Dans le calme retrouvé, le bâtonnier Favreau détaille la défense de l'accusé " qui ressemble à celle des autres criminels contre l'humanité " : Le complot " idée permanente de l'antisémitisme ", la responsabilité que l'on rejette sur son supérieur (Maurice Sabatier) ou son inférieur (Pierre Garat) alors qu'il " a joué un rôle fonctionnel déterminant au service des questions juives ", le système du double-jeu " inventé par le maréchal Pétain et son entourage ", la non-démission " pour sauver et protéger" alors qu'il est " jugé pour ceux qu'il a déportés ", ou encore l'affirmation selon laquelle " on ne savait pas " : " Goering, lui-même, le disait ! "

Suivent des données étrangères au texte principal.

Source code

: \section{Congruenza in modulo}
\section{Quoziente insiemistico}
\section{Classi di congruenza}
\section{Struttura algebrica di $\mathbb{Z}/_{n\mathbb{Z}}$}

" Il ne saurait y avoir une justification du pardon pour celui qui prive son semblable de sa condition d'homme au point de l'envoyer à la mort " conclut Me Favreau après avoir, la voix nouée par l'émotion, donné le nom des enfants juifs de Bordeaux " partis en fumée dans le ciel de Pologne " : " Justice a été rendue à Nuremberg en 1946, Jérusalem en 1961 (Eichmann), Lyon en 1987 (Barbie) et Versailles en 1994 (Touvier). Il n'y aura pas de fausse note à Bordeaux, mais un écho qui résonnera à l'échelle du crime, celle de l'humanité ".

"Mémoire commune"

Me Francis Jacob s'attache pour sa part à la personnalité et la carrière de Maurice Papon. Il rappelle ainsi les appréciations de Garat, Sabatier ou Boucoiran sur le secrétaire général de la préfecture de Bordeaux : " Du caractère et de la décision, fidèle et dévoué, disposition exceptionnelle pour la carrière préfectorale, spécialiste de l'administration, talentueux, rapide et fiable ".

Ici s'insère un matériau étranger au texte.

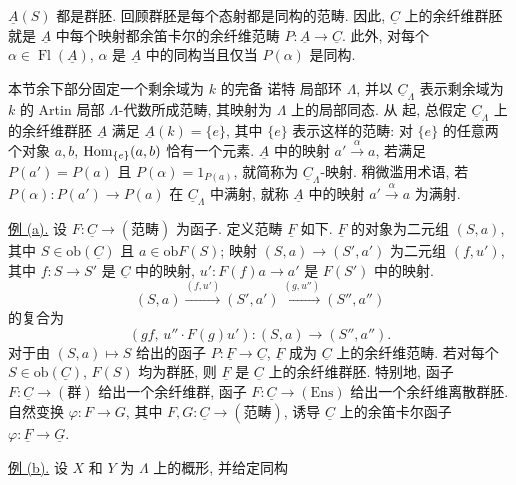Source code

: 
$\underline A(S)$ 都是群胚. 回顾群胚是每个态射都是同构的范畴.
因此, $\underline C$ 上的余纤维群胚就是 $\underline A$ 中每个映射都余笛卡尔的余纤维范畴
$P:\underline A\longrightarrow\underline C$. 此外, 对每个
$\alpha\in\operatorname{Fl}(\underline A)$, $\alpha$ 是 $\underline A$
中的同构当且仅当 $P(\alpha)$ 是同构.

本节余下部分固定一个剩余域为 $k$ 的完备 诺特 局部环 $\Lambda$,
并以 $\underline C_\Lambda$ 表示剩余域为 $k$ 的 Artin 局部
$\Lambda$-代数所成范畴, 其映射为 $\Lambda$ 上的局部同态.
从  起, 总假定
$\underline C_\Lambda$ 上的余纤维群胚 $\underline A$ 满足
$\underline A(k)=\{e\}$, 其中 $\{e\}$ 表示这样的范畴: 对 $\{e\}$ 的任意两个对象
$a,b$, $\Hom_{\{e\}}(a,b)$ 恰有一个元素.
$\underline A$ 中的映射 $a'\xrightarrow{\alpha}a$, 若满足
$P(a')=P(a)$ 且 $P(\alpha)=1_{P(a)}$, 就简称为
$\underline C_\Lambda$-映射. 稍微滥用术语, 若
$P(\alpha):P(a')\longrightarrow P(a)$ 在 $\underline C_\Lambda$
中满射, 就称 $\underline A$ 中的映射 $a'\xrightarrow{\alpha}a$ 为满射.

\underline{例 (a).}
设 $F:\underline C\longrightarrow(\text{范畴})$ 为函子.
定义范畴 $\underline F$ 如下. $\underline F$ 的对象为二元组 $(S,a)$,
其中 $S\in\mathrm{ob}(\underline C)$ 且 $a\in\mathrm{ob}F(S)$;
映射 $(S,a)\longrightarrow(S',a')$ 为二元组 $(f,u')$, 其中
$f:S\longrightarrow S'$ 是 $\underline C$ 中的映射,
$u':F(f)a\longrightarrow a'$ 是 $F(S')$ 中的映射.
\[
 (S,a)\xrightarrow{(f,u')}(S',a')
 \xrightarrow{(g,u'')}(S'',a'')
\]
的复合为
\[
 (gf,\,u''\mathbin{\cdot}F(g)u'):(S,a)\longrightarrow(S'',a'').
\]
对于由 $(S,a)\longmapsto S$ 给出的函子
$P:\underline F\longrightarrow\underline C$, $\underline F$
成为 $\underline C$ 上的余纤维范畴. 若对每个
$S\in\mathrm{ob}(\underline C)$, $F(S)$ 均为群胚,
则 $\underline F$ 是 $\underline C$ 上的余纤维群胚.
特别地, 函子 $F:\underline C\longrightarrow(\text{群})$
给出一个余纤维群, 函子 $F:\underline C\longrightarrow(\mathrm{Ens})$
给出一个余纤维离散群胚. 自然变换 $\varphi:F\longrightarrow G$,
其中 $F,G:\underline C\longrightarrow(\text{范畴})$, 诱导
$\underline C$ 上的余笛卡尔函子
$\varphi:\underline F\longrightarrow\underline G$.

\underline{例 (b).}
设 $X$ 和 $Y$ 为 $\Lambda$ 上的概形, 并给定同构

" En 1942, si vous aviez choisi de démissionner, de quitter la préfecture de Bordeaux et prendre un autre chemin, votre goût du pouvoir aurait pu être satisfait ailleurs, vous auriez pu aussi être préfet, ministre et couvert de décorations, mais vous ne seriez pas ici, en face de moi " dit Me Jacob à Maurice Papon. L'accusé garde les bras croisés.
Me Jacob s'adresse aux jurés : " Les grands commis d'Etat qui sont passés de la Troisième République à Vichy, puis de Vichy à De Gaulle et ainsi de suite, seront-ils exemptés de justice au mépris de la démocratie? Votre décision devra être salutaire. Il le faut pour qu'elle reste inscrite au livre de la mémoire commune. Quand nous quitterons tous cette enceinte, alors seulement le châtiment du coupable permettra d'oublier l'interminable conspiration du silence ".

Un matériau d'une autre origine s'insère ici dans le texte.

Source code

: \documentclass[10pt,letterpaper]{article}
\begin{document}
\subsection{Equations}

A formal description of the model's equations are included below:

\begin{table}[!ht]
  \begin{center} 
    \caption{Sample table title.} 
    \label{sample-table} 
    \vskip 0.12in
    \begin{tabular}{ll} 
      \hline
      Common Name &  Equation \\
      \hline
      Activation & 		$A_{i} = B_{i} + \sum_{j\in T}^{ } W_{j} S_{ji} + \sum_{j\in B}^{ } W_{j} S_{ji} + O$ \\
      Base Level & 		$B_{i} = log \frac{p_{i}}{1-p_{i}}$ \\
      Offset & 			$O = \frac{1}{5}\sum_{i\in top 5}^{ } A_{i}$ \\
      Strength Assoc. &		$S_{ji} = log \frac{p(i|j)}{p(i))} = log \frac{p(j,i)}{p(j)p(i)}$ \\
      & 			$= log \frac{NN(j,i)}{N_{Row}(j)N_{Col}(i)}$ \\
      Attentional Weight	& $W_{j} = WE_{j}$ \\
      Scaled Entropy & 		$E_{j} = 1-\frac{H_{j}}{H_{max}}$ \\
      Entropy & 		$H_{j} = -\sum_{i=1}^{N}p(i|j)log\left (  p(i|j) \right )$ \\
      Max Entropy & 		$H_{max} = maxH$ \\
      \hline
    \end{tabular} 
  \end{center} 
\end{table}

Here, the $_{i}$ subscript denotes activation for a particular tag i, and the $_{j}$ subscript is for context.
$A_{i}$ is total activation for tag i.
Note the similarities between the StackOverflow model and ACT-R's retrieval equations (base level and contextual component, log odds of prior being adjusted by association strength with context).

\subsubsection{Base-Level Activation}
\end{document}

Me Christian Charrière-Bournazel conclut la semaine de plaidoiries. Avec une ironie mordante, l'avocat de la Licra s'en prend surtout à " l'imposture de la résistance " de Maurice Papon, dénonçant " la construction du mensonge " et " la chaîne d'exonérations " qui ont permis au " collaborateur de Vichy de se rétablir à la Libération ". Il compare Maurice Papon " à une espèce d'ectoplasme qui peut vivre dans n'importe quel milieu, à n'importe quelle température ". Maurice Papon sourit. Se référant à l'enseignement de " notre Dieu qui s'est incarné dans un Juif ", l'avovat de la LICRA retrouve un sérieux biblique pour demander aux jurés de prononcer un jugement qui soit " l'honneur pour nous de ne pas désespérer ".
Lundi, Me Alain Levy et Me Michel Zaoui prononceront les deux dernières des 22 plaidoiries des parties civiles. L'audience reprend à 9 h 30.